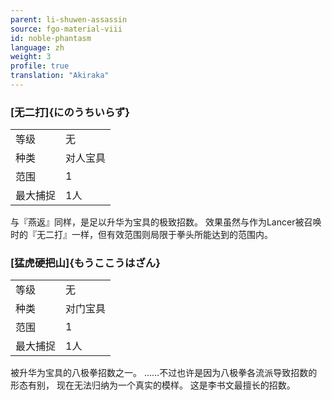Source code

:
 ```yaml
---
parent: li-shuwen-assassin
source: fgo-material-viii
id: noble-phantasm
language: zh
weight: 3
profile: true
translation: "Akiraka"
---
```


### [无二打]{にのうちいらず}

<table>
  <tr><td>等级</td><td>无</td></tr>
  <tr><td>种类</td><td>对人宝具</td></tr>
  <tr><td>范围</td><td>1</td></tr>
  <tr><td>最大捕捉</td><td>1人</td></tr>
</table>

与『燕返』同样，是足以升华为宝具的极致招数。
效果虽然与作为Lancer被召唤时的『无二打』一样，但有效范围则局限于拳头所能达到的范围内。

### [猛虎硬把山]{もうここうはざん}

<table>
  <tr><td>等级</td><td>无</td></tr>
  <tr><td>种类</td><td>对门宝具</td></tr>
  <tr><td>范围</td><td>1</td></tr>
  <tr><td>最大捕捉</td><td>1人</td></tr>
</table>

被升华为宝具的八极拳招数之一。
……不过也许是因为八极拳各流派导致招数的形态有别，
现在无法归纳为一个真实的模样。
这是李书文最擅长的招数。
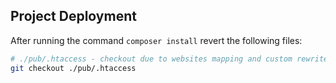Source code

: ## Project Deployment ##

After running the command `composer install`  revert the following files:

```bash
# ./pub/.htaccess - checkout due to websites mapping and custom rewrite rules
git checkout ./pub/.htaccess
```
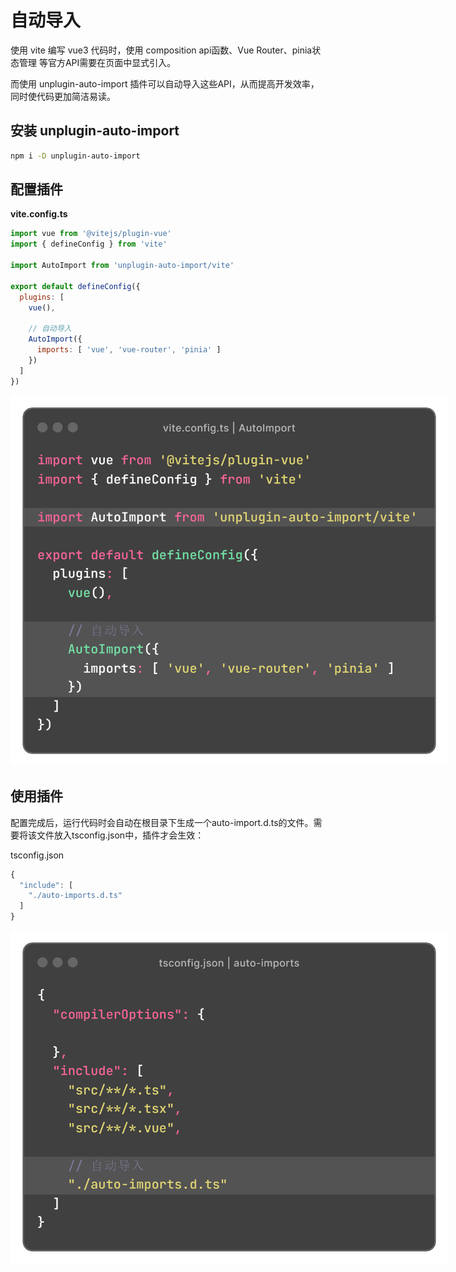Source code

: # 自动导入

使用 vite 编写 vue3 代码时，使用 composition api函数、Vue Router、pinia状态管理 等官方API需要在页面中显式引入。

而使用 unplugin-auto-import 插件可以自动导入这些API，从而提高开发效率，同时使代码更加简洁易读。


## 安装 unplugin-auto-import

```bash
npm i -D unplugin-auto-import
```


## 配置插件

**vite.config.ts**

```js
import vue from '@vitejs/plugin-vue'
import { defineConfig } from 'vite'

import AutoImport from 'unplugin-auto-import/vite'
 
export default defineConfig({
  plugins: [
    vue(),
    
    // 自动导入
    AutoImport({
      imports: [ 'vue', 'vue-router', 'pinia' ]
    })
  ]
})
```

<img src="../../../assets/images/Vue3/vite.config.ts_AutoImport.png" style="max-width: 700px;" />

## 使用插件

配置完成后，运行代码时会自动在根目录下生成一个auto-import.d.ts的文件。需要将该文件放入tsconfig.json中，插件才会生效：

tsconfig.json

```js
{
  "include": [
    "./auto-imports.d.ts"
  ]
}
```

<img src="../../../assets/images/Vue3/tsconfig.json_auto-imports.png" style="max-width: 700px;" />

**Work instructions:** Transcribe the full listing exactly, but keep every image out of it.

**Worked solution:**
Source code

:
 ```yaml
---
parent: li-shuwen-assassin
source: fgo-material-viii
id: noble-phantasm
language: zh
weight: 3
profile: true
translation: "Akiraka"
---
```


### [无二打]{にのうちいらず}

<table>
  <tr><td>等级</td><td>无</td></tr>
  <tr><td>种类</td><td>对人宝具</td></tr>
  <tr><td>范围</td><td>1</td></tr>
  <tr><td>最大捕捉</td><td>1人</td></tr>
</table>

与『燕返』同样，是足以升华为宝具的极致招数。
效果虽然与作为Lancer被召唤时的『无二打』一样，但有效范围则局限于拳头所能达到的范围内。

### [猛虎硬把山]{もうここうはざん}

<table>
  <tr><td>等级</td><td>无</td></tr>
  <tr><td>种类</td><td>对门宝具</td></tr>
  <tr><td>范围</td><td>1</td></tr>
  <tr><td>最大捕捉</td><td>1人</td></tr>
</table>

被升华为宝具的八极拳招数之一。
……不过也许是因为八极拳各流派导致招数的形态有别，
现在无法归纳为一个真实的模样。
这是李书文最擅长的招数。
Source code

: ## Project Deployment ##

After running the command `composer install`  revert the following files:

```bash
# ./pub/.htaccess - checkout due to websites mapping and custom rewrite rules
git checkout ./pub/.htaccess
```
Source code

: # 自动导入

使用 vite 编写 vue3 代码时，使用 composition api函数、Vue Router、pinia状态管理 等官方API需要在页面中显式引入。

而使用 unplugin-auto-import 插件可以自动导入这些API，从而提高开发效率，同时使代码更加简洁易读。


## 安装 unplugin-auto-import

```bash
npm i -D unplugin-auto-import
```


## 配置插件

**vite.config.ts**

```js
import vue from '@vitejs/plugin-vue'
import { defineConfig } from 'vite'

import AutoImport from 'unplugin-auto-import/vite'
 
export default defineConfig({
  plugins: [
    vue(),
    
    // 自动导入
    AutoImport({
      imports: [ 'vue', 'vue-router', 'pinia' ]
    })
  ]
})
```

<img src="../../../assets/images/Vue3/vite.config.ts_AutoImport.png" style="max-width: 700px;" />

## 使用插件

配置完成后，运行代码时会自动在根目录下生成一个auto-import.d.ts的文件。需要将该文件放入tsconfig.json中，插件才会生效：

tsconfig.json

```js
{
  "include": [
    "./auto-imports.d.ts"
  ]
}
```

<img src="../../../assets/images/Vue3/tsconfig.json_auto-imports.png" style="max-width: 700px;" />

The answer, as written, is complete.